Encore une fois, on peut s’étonner de deux choses :

  • Premièrement, la Commission semble s’en tenir à un rapport qui mentionne que le nombre de personnes employées dans les industries de réseaux (télécom, transport, énergie, eau) a retrouvé en 2002 son niveau de 1980, et parvient donc à la conclusion que, ce nombre de personnes employées ayant diminué, la libéralisation détruit de l’emploi. En soi, ce n’est pas faux. L’analyse, on le verra, est un peu courte.
  • Deuxièmement, l’article semble lui aussi s’arrêter aux conclusions de la Commission.
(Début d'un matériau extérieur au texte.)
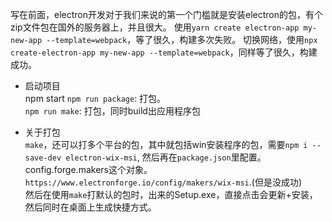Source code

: 写在前面，electron开发对于我们来说的第一个门槛就是安装electron的包，有个zip文件包在国外的服务器上，并且很大。
使用`yarn create electron-app my-new-app --template=webpack`，等了很久，构建多次失败。
切换网络，使用`npx create-electron-app my-new-app --template=webpack`，同样等了很久，构建成功。


- 启动项目  
npm start
`npm run package`: 打包。  
`npm run make`: 打包，同时build出应用程序包  

- 关于打包  
`make`，还可以打多个平台的包，其中就包括win安装程序的包，需要`npm i --save-dev electron-wix-msi`, 然后再在`package.json`里配置。config.forge.makers这个对象。`https://www.electronforge.io/config/makers/wix-msi`.(但是没成功)  
然后在使用`make`打默认的包时，出来的Setup.exe，直接点击会更新+安装，然后同时在桌面上生成快捷方式。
De la part d’un quotidien économique, on est en droit de se poser une question : l’analyse d’un fait économique (sous-entendu : l’analyse complète) n’est-elle pas l’essence même d’un quotidien économique ? Si moi, lecteur, je dois effectuer cette analyse par moi-même, sans pouvoir la confronter à celle du quotidien que je paye, quelle valeur ajoutée puis-je retirer de mon achat ? Autant récupérer le fil AFP ou Reuters…

Une fois l’étonnement passé – et un certain agacement à la vue répétée du manque chronique de mordant de certains journalistes -, on peut revenir sereinement sur cette analyse qui fait défaut. Comme souligné en préambule, Bastiat avait fort bien montré que le jeux des états consistait précisemment à montrer ce qu’ils voulaient qu’on voit (ici : la libéralisation entraîne une baisse du nombre d’employés dans les secteurs de réseaux) en oubliant ce qu’on ne voit pas.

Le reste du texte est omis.